Pub Date : 2021-07-01DOI: 10.1016/j.plipres.2021.101113
Maryam Abshirini, Bolaji Lilian Ilesanmi-Oyelere, Marlena C. Kruger
Long-chain polyunsaturated fatty acids (LCPUFAs) and their metabolites are considered essential factors to support bone and joint health. The n-6 PUFAs suppress the osteoblasts differentiation via increasing peroxisome proliferator-activated receptor gamma (PPARγ) expression and promoting adipogenesis while n-3 PUFAs promote osteoblastogenesis by down-regulating PPARγ and enhancing osteoblastic activity. Arachidonic acid (AA) and its metabolite prostaglandin E2 (PGE2) are key regulators of osteoclast differentiation via induction of the receptor activator of nuclear factor kappa-Β ligand (RANKL) pathway. Marine-derived n-3 LCPUFAs have been shown to inhibit osteoclastogenesis by decreasing the osteoprotegerin (OPG)/RANKL signalling pathway mediated by a reduction of pro-inflammatory PGE2 derived from AA. Omega-3 PUFAs reduce the expression of cartilage degrading enzyme matrix metalloproteinase-13 (MMP-13) and a disintegrin and metalloprotease with thrombospondin motifs-5 (ADAMTS-5) protein, oxidative stress and thereby apoptosis via nuclear factor kappa-betta (NF-kβ) and inducible nitric oxide synthase (iNOS) pathways.
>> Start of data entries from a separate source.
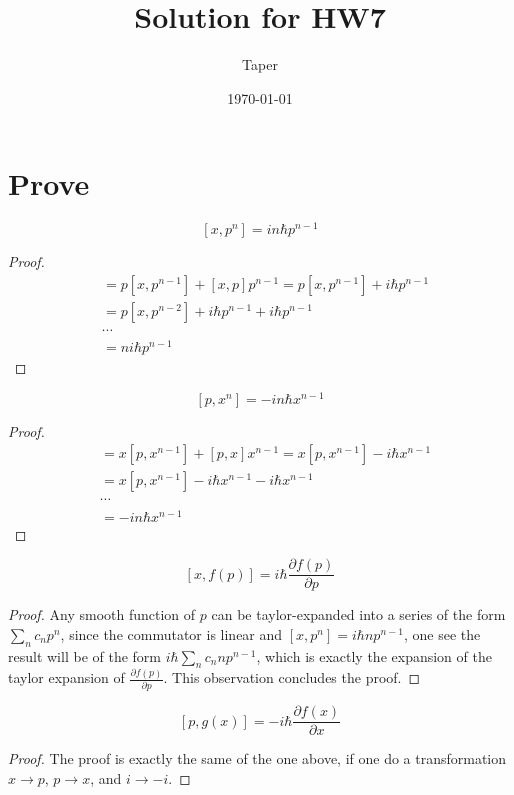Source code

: \documentclass{article}
\title{Solution for HW7}
\date{\today}
\author{Taper}
\begin{document}
\maketitle
{}
\section{Prove}
\label{sec:Prove}
$$  [x,p^n] = in\hbar p^{n-1} $$

\begin{proof}
    \begin{align*}
        [x,p^n] &= p[x,p^{n-1}] + [x,p]p^{n-1} 
            = p[x,p^{n-1}]+i\hbar p^{n-1} \\
        &= p[x,p^{n-2}]+ i\hbar p^{n-1} + i\hbar p^{n-1} \\
        &\cdots \\
        &= ni\hbar p^{n-1}
    \end{align*}
\end{proof}
$$ [p,x^n] = -in\hbar x^{n-1} $$
\begin{proof}
\begin{align*}
    [p,x^n] &= x[p,x^{n-1}] + [p,x]x^{n-1} = x[p,x^{n-1}]  -i\hbar x^{n-1}
    \\
    &= x[p,x^{n-1}] -i\hbar x^{n-1} - i\hbar x^{n-1} \\
    &\cdots \\
    &= -in\hbar x^{n-1}
\end{align*}
\end{proof}

$$ [x,f(p)] = i\hbar \frac{\partial f(p)}{\partial p} $$
\begin{proof}
    Any smooth function of $p$ can be taylor-expanded into a series of
    the form $\sum_n c_n p^n$, since the commutator is linear and 
    $[x,p^n]=i\hbar np^{n-1}$, one see the result will be of the form
    $i\hbar \sum_n c_{n} n p^{n-1}$, which is exactly the expansion of
    the taylor expansion of $\frac{\partial f(p)}{\partial p}$. This
    observation concludes the proof.
\end{proof}

$$ [p,g(x)] = -i\hbar \frac{\partial f(x)}{\partial x} $$

\begin{proof}
    The proof is exactly the same of the one above, if one do a
    transformation $x\to p$, $p\to x$, and $i\to -i$.
\end{proof}
\end{document}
In this review, a diverse range of important effects of LCPUFAs on bone cells and chondrocyte was highlighted through different mechanisms of action established by cell cultures and animal studies. This review allows a better understanding of the possible role of LCPUFAs in bone and chondrocyte metabolism as potential therapeutics in combating the pathological complications such as osteoporosis and osteoarthritis.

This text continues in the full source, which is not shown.